Welcome to ML Made Simple #3, we will talk about a little algorithm called k-Means Clustering, how it works, and when you should use it.

k-Means Clustering is an unsupervised learning algorithm, meaning that you use it when your data is unlabeled (when you got a bunch of points, but don't know what they refer to).

Unsupervised algorithms are commonly used to find the "structure" of a dataset, to discover where are the different groups and separate them. They tell you which data points have the same behavior.

Pros

  • Efficient
  • Simple

Cons

  • Sensitive to outliers
  • Output depends on the initial state, so it may not find the same results every time

Let's see how it finds groups in data. Our goal is to apply k-means to this randomly generated dataset :

We will proceed step by step, and follow the algorithm.

Centroids

As its name implies, k-Means Clustering works by finding where data clusters. Centroids are where the algorithm thinks the center of each cluster is.

When it begins every centroids are initialized to a random position, which gives us something like this :

Wait a second. How does it knows how many cluster to look for ?

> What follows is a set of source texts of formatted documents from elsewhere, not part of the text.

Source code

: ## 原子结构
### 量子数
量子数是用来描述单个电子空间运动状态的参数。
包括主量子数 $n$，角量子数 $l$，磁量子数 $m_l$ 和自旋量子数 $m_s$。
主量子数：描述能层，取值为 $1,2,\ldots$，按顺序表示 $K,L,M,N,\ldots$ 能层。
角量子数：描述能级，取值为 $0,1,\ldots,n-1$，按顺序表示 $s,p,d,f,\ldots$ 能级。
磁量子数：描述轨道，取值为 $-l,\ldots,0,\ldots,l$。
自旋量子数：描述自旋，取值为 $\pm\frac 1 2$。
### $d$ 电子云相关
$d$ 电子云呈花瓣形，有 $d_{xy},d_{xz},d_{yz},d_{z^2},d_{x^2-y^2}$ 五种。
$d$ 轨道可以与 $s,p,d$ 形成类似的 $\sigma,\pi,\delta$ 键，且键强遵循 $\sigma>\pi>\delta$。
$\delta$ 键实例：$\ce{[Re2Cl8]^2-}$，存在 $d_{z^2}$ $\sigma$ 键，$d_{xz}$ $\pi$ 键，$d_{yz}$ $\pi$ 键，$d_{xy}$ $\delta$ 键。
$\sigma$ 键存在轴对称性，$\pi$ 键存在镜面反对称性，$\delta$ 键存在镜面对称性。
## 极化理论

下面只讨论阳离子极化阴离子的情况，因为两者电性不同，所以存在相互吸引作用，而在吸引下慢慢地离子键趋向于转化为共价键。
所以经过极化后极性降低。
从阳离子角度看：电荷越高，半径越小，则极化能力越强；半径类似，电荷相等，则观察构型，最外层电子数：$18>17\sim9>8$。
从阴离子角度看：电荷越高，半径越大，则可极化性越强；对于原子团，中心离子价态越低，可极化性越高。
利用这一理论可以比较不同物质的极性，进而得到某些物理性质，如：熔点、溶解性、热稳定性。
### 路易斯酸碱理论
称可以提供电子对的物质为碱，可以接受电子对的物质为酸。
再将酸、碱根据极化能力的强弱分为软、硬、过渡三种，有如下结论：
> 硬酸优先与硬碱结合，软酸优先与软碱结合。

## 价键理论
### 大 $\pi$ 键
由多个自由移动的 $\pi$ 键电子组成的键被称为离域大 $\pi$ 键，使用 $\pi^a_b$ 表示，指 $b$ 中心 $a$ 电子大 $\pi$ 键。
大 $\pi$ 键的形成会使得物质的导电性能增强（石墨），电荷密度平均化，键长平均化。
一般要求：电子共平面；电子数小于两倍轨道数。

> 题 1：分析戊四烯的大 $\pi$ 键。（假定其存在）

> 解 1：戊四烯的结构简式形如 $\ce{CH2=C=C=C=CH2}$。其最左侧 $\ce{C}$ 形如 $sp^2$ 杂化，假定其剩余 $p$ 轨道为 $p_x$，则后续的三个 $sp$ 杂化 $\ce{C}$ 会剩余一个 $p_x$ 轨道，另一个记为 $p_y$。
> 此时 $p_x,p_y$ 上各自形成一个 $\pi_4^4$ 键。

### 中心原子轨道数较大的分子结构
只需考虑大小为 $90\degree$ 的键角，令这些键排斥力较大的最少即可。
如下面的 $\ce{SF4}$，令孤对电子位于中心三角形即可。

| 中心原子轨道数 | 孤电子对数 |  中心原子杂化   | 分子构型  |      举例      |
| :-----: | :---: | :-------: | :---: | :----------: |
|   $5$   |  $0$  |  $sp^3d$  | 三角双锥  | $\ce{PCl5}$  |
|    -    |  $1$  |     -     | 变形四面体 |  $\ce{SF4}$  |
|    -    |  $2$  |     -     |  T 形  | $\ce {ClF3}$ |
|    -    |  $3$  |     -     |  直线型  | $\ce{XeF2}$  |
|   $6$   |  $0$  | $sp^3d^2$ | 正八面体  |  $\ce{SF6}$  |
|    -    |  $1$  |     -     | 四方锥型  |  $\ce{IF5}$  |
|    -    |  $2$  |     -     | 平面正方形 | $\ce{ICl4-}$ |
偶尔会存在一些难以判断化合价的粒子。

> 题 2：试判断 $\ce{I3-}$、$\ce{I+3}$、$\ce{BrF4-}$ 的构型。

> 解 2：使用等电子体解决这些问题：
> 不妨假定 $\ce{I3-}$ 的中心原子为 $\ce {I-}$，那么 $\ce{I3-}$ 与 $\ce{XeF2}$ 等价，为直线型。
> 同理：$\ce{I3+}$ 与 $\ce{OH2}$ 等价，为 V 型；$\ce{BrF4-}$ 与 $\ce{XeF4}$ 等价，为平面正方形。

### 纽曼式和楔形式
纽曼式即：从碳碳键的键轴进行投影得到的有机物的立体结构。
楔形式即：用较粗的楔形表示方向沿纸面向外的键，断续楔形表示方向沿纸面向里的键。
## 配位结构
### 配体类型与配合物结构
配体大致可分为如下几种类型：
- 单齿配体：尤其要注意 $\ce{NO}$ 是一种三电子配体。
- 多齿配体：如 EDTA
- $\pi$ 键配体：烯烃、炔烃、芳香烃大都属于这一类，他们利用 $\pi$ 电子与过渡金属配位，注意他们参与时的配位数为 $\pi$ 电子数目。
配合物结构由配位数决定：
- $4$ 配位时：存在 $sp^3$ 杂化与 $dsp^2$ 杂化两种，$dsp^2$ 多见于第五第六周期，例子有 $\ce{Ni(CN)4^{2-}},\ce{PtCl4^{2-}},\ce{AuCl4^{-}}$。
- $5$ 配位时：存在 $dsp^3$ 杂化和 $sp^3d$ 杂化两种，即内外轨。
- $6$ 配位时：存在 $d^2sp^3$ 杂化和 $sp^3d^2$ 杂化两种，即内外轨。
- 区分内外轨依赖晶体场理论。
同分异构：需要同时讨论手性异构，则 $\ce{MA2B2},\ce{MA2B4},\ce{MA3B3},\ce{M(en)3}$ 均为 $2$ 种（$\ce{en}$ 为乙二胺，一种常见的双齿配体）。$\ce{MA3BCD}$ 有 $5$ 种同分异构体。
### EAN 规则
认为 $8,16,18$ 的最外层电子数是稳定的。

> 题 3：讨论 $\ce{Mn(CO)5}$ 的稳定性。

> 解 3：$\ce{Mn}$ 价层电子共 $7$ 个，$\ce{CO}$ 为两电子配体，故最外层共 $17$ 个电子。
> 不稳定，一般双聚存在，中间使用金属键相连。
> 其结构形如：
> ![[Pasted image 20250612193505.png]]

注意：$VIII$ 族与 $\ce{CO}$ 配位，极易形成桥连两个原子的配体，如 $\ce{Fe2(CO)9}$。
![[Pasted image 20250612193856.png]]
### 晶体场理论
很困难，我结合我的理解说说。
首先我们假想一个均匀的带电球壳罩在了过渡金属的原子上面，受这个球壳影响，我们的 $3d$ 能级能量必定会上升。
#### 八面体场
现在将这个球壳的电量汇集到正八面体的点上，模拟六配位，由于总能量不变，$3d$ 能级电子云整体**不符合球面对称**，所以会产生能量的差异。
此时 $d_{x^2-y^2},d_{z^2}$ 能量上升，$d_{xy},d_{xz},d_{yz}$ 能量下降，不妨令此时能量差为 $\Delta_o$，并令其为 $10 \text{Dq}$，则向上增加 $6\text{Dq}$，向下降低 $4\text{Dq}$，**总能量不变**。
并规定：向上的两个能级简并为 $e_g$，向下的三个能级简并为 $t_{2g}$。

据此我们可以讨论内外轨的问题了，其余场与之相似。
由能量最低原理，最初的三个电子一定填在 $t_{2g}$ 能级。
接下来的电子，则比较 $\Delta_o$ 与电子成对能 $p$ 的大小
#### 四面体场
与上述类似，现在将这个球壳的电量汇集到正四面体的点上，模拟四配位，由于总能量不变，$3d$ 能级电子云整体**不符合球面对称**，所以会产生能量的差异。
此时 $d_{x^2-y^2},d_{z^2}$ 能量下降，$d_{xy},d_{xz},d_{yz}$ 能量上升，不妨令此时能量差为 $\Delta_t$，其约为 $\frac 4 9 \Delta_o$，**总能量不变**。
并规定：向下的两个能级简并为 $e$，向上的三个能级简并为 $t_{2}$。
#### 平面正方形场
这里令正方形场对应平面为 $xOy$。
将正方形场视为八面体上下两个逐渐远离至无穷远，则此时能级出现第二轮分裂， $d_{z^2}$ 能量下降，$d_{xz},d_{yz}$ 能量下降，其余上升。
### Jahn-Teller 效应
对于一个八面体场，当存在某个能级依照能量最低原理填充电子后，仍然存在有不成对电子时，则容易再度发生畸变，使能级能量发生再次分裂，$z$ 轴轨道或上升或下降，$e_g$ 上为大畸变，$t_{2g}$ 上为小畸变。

Well, the k in the name doesn't have the same meaning as in k-Nearest Neighbors. It's still a parameter, but here it refers to the number of cluster. To find its optimal value, a good option is to look at the mean distance between data points and their centroid, across different values of k. You need to find the "elbow point", the value of k where the decreasing curve becomes almost flat. For our example, this is what we get :

3 is probably the best value for k in this example.

Separating data points between centroids

Now that our centroids are positioned (randomly), we need to separate all the data between them. That's a piece of cake, each data points groups with the closest centroid.

We've already seen it in the last ML Made Simple, but to evaluate a distance, an algorithm needs a distance function, like the Pythagorean theorem (Euclidean distance) :

$$d(A,B) = \sqrt{\sum_{i=1}^{n} (A_i-B_i)^2}$$

K-Means will compute the 3 distances — because k = 3 — between a data point and the centroids, and chooses the closest one. Repeat that for every points and you get this :

Moving the centroids

Here comes the real "learning" part, it's time to find those clusters ! Actually, it's as easy as the last steps. The algorithm compute the average data points position of each groups, and move their centroid there.

That's way more close !

Repeat

We got everything we need, the algorithm just need to repeat the process :

  • Separate data points
  • Move the centroids

And magic happens :

After only 5 iterations, k-means found the clusters !